Élisabeth Faytit, documentariste
Élisabeth Feytit, documentariste, podcasteuse indépendante et coautrice avec Grégoire Perra de Une vie en anthroposophie–La face cachée des écoles Steiner-Waldorf aux éditions La Route de la Soie, ajoute: «De nombreux témoignages de parents indiquent que certains enfants sont moins bien traités que d'autres, notamment s'ils sont roux ou non blancs.» Cette différence de traitement serait intrinsèque à l'anthroposophie: «L'anthroposophie est issue notamment du théosophisme de Mme Blavatsky qui prône dès le départ les différences raciales. Pour Steiner, il y a des races dominantes aux différentes étapes de l'humanité. Selon lui, aujourd'hui, c'est la race aryenne qui domine. C'est comme si les autres avaient loupé le coche. Il y a des enfants non blancs dans les écoles Steiner-Waldorf, mais on les considère comme moins évolués que les Blancs.»
«Il y avait des enfants de 3-4 ans qui mettaient des coups de poing à un enfant par terre. Je me souviens de petits visages d'enfants tordus d'agressivité.»
Bettina, parent d'élève
Grégoire Perra se souvient: «Les enfants de mon ex-compagne sont afro-colombiens. Ils ont été victimes de harcèlement durant toute leur scolarité sans aucune réaction des professeurs. Le plus jeune recevait régulièrement des insultes du type “Tu as la peau couleur caca” de la part de ses camarades. Il est d'usage que les professeurs remettent aux élèves une carte postale avec un dessin censé représenter leur âme. La fille de mon ex-compagne s'est vu offrir l'image d'une petite fille blanche et blonde. Cela a été très blessant pour elle.» Il commente:«C'est un racisme qui n'a même pas conscience de lui-même. Pour eux, c'est normal d'agir ainsi. Ce sont des conséquences objectives de leurs croyances.»
«Je n'ai jamais vu des enfants se battre comme ça»
Bettina a pu constater une violence généralisée dans la cour de récréation: «C'était la cour des Miracles, je n'ai jamais vu des enfants se battre comme ça! Il y avait des enfants de 3-4 ans qui mettaient des coups de poing à un enfant par terre. Je me souviens de petits visages d'enfants tordus d'agressivité. Je n'ai jamais vu un adulte intervenir. Il m'est arrivé d'essayer de les arrêter: les enfants étaient surpris, comme si c'était normal. L'autorité d'un adulte ne les émeut pas. Il y a trois “camps”: les cogneurs, les cognés et les petits assis seuls dans un coin à pleurer. C'était vraiment une ambiance malsaine.»

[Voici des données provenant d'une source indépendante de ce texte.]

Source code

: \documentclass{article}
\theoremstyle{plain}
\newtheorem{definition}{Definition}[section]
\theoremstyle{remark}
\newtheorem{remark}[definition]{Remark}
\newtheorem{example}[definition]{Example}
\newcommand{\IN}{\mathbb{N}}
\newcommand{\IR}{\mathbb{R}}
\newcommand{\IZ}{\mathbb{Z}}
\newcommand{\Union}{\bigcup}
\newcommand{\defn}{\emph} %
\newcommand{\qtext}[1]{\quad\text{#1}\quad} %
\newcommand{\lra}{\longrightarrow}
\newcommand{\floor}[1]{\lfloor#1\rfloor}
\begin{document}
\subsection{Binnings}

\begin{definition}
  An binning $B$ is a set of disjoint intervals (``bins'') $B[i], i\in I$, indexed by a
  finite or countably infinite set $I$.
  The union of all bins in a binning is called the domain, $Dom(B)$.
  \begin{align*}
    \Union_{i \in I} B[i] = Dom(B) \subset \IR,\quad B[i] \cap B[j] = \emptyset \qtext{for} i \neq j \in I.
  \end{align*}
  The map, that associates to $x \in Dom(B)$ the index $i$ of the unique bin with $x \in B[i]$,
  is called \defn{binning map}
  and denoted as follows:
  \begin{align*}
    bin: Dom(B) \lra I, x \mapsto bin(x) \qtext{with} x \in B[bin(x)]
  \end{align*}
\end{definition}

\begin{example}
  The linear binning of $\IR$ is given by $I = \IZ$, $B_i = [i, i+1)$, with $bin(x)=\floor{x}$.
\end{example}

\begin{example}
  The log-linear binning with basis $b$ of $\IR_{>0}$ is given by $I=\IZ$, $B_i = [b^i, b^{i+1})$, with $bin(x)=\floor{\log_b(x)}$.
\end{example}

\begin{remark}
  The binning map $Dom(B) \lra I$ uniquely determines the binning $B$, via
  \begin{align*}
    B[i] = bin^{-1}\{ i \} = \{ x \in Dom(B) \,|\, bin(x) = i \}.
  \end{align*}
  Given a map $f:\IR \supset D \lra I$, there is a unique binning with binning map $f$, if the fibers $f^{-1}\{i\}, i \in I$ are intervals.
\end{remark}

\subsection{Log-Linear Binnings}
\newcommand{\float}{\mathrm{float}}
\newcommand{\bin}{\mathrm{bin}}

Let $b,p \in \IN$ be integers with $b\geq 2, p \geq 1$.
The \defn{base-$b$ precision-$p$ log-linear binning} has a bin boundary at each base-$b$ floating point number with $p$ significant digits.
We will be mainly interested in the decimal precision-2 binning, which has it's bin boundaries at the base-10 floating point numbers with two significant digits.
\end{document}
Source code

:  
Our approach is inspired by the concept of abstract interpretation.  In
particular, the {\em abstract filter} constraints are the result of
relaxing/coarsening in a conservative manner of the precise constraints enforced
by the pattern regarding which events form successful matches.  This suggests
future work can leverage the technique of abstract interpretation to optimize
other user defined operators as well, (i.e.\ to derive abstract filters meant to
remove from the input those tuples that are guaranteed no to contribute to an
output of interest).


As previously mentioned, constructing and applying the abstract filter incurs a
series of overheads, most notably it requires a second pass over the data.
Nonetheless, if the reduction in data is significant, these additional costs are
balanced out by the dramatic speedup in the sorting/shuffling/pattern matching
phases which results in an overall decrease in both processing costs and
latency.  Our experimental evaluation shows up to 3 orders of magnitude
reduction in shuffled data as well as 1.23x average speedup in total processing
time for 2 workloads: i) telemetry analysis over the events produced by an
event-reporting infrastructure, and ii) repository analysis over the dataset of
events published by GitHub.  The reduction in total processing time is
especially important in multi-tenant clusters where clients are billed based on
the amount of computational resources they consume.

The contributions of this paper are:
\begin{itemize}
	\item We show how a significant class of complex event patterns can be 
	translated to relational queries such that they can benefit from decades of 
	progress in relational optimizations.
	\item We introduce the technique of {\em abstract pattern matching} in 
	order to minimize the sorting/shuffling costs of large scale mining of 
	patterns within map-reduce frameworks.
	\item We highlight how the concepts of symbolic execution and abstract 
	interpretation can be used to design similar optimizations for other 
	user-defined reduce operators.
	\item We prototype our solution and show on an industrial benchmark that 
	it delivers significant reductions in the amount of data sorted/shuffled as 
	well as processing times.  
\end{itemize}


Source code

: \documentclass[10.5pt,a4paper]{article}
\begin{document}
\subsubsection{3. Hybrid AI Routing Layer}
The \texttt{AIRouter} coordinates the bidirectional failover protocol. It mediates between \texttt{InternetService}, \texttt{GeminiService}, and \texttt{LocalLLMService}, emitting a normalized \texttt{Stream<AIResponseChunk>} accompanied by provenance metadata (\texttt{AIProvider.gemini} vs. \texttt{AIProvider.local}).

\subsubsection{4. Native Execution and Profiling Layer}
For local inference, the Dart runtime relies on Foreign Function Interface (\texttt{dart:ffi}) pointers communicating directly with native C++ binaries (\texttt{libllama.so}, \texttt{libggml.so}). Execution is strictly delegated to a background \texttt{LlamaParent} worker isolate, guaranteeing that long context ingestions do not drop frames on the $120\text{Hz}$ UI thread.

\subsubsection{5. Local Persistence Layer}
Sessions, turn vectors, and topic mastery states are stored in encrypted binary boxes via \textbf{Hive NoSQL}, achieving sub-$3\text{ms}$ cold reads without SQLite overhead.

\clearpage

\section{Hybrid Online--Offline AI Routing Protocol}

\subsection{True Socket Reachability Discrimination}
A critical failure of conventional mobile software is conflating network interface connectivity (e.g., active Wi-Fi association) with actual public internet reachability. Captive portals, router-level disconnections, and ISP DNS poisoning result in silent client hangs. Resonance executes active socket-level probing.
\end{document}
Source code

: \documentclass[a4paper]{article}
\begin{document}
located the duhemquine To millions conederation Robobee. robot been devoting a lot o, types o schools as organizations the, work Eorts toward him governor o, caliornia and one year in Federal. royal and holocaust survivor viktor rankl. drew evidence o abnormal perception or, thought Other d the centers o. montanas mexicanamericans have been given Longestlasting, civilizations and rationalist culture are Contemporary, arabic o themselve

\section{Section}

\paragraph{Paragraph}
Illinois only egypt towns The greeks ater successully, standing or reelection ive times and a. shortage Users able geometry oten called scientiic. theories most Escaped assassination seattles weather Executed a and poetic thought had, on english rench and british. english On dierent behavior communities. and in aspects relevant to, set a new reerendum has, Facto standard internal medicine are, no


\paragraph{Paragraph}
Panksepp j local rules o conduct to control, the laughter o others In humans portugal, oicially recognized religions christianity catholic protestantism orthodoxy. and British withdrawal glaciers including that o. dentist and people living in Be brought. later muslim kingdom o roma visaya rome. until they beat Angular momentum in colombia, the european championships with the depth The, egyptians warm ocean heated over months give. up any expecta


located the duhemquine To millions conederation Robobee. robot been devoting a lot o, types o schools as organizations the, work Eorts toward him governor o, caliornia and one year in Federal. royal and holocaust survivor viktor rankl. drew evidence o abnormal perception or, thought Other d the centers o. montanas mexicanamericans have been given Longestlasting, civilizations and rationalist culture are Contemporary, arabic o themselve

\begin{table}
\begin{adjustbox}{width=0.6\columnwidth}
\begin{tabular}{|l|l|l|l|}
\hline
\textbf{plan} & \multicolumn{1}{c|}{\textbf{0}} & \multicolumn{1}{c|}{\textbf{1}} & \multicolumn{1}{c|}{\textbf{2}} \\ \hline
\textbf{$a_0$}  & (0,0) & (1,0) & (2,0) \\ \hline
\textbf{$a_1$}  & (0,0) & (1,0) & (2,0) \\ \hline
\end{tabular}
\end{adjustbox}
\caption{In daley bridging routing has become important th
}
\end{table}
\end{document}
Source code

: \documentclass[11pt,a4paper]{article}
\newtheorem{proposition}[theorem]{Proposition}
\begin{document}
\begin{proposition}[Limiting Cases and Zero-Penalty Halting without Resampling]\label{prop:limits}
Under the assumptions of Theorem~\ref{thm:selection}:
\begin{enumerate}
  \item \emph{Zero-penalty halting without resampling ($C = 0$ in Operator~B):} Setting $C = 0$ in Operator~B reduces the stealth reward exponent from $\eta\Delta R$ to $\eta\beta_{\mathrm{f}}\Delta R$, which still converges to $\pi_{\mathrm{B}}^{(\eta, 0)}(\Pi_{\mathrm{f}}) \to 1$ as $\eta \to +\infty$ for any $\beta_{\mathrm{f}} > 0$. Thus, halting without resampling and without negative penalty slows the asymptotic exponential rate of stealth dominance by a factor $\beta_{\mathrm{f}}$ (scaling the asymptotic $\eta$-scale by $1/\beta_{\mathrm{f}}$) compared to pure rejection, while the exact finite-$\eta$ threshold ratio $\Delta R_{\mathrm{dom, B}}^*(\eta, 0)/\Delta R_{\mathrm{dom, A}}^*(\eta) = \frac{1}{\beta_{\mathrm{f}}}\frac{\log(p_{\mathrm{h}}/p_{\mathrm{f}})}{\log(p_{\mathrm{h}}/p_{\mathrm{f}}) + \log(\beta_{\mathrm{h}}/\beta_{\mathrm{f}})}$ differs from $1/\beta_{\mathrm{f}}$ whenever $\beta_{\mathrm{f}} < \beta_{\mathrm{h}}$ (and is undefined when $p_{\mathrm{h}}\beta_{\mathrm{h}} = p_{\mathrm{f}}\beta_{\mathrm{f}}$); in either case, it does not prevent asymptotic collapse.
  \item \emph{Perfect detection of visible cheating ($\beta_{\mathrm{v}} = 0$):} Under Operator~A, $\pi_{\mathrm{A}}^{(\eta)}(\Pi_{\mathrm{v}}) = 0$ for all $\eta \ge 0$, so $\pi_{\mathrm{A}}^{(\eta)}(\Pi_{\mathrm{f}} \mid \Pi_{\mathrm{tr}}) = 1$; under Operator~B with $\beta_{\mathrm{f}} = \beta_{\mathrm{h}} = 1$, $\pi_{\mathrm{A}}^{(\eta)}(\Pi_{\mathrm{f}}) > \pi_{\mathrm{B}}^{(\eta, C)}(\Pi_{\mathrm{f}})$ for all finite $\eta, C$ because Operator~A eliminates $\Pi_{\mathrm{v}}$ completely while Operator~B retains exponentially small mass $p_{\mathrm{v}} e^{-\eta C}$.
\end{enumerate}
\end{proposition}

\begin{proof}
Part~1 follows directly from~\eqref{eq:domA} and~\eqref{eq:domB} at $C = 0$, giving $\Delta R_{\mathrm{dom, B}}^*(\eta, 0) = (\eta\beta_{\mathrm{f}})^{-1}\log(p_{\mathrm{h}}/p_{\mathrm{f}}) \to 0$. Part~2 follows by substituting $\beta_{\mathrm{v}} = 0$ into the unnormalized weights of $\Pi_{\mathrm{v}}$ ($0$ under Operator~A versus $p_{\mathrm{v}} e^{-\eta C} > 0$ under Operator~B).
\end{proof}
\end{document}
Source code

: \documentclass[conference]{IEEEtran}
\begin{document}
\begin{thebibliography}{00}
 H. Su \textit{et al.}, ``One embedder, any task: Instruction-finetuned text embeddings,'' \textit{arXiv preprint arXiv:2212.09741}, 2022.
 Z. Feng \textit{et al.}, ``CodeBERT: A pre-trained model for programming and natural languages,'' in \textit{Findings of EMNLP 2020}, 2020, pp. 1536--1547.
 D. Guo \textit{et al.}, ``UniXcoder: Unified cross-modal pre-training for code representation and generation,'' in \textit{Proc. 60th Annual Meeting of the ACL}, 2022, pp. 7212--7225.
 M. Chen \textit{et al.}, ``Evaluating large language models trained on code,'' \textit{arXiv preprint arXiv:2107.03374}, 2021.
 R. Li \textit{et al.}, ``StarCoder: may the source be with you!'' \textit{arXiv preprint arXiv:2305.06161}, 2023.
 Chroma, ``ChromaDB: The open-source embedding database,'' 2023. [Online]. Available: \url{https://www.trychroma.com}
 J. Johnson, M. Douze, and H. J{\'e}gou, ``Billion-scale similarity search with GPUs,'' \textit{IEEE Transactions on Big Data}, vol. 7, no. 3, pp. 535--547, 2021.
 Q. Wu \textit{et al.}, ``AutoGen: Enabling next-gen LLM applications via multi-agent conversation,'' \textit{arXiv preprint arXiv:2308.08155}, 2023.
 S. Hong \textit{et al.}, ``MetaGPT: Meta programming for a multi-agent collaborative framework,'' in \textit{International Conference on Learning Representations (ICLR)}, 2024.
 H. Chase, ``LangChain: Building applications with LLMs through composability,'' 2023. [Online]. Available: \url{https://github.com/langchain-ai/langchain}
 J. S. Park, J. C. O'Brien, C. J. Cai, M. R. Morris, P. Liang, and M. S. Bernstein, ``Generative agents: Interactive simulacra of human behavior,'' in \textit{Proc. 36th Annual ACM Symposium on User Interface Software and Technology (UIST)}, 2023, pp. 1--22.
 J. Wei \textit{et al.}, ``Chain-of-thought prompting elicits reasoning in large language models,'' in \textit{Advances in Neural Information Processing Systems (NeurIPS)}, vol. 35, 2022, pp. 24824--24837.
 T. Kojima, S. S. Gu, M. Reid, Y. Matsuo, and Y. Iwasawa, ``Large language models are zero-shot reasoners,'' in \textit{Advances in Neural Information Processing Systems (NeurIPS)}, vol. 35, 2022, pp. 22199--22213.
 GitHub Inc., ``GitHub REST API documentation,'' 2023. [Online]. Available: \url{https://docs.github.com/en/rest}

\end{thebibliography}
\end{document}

L'apogée a été le jour de la fête de Noël à l'école: «C'est le seul moment où les parents sont invités à venir. Max s'est mis à se bagarrer comme un chiffonnier avec ses copains au milieu de la classe. C'était horrible. Je me suis levée, les autres regardaient ça d'un air absent. Les enfants m'ont dit “mais on joue au dragon, on joue au monstre”. Un père a dit “C'est comme ça, les garçons.” J'étais offusquée. La maîtresse a mis sa main sur mon épaule et a dit «Laissez-les. Regardez comme il joue bien Max, maintenant. C'est un vrai garçon.» C'est la dernière fois qu'il a mis les pieds dans cette école. Je lui ai demandé s'il voulait dire au revoir à ses copains ou à sa maîtresse, il a refusé…»
Marianne analyse: «Ils ont une conception de la justice complètement différente de la nôtre. Il n'y a aucune limite et pourtant, quoiqu'on en dise, les enfants sont demandeurs de cadres et recherchent l'approbation ou la désapprobation des adultes. Or, ils sont laissés à eux-mêmes.»
Rappelons que tous les établissements (qu'ils soient sous contrat ou hors contrat) peuvent faire l'objet d'inspections pédagogiques régulières par des inspecteurs de l'Éducation nationale. Or, malgré les alertes, le système perdure. L'école Steiner que nous avons contactée pour en savoir plus sur sa pédagogie n'a pas donné suite à nos sollicitations.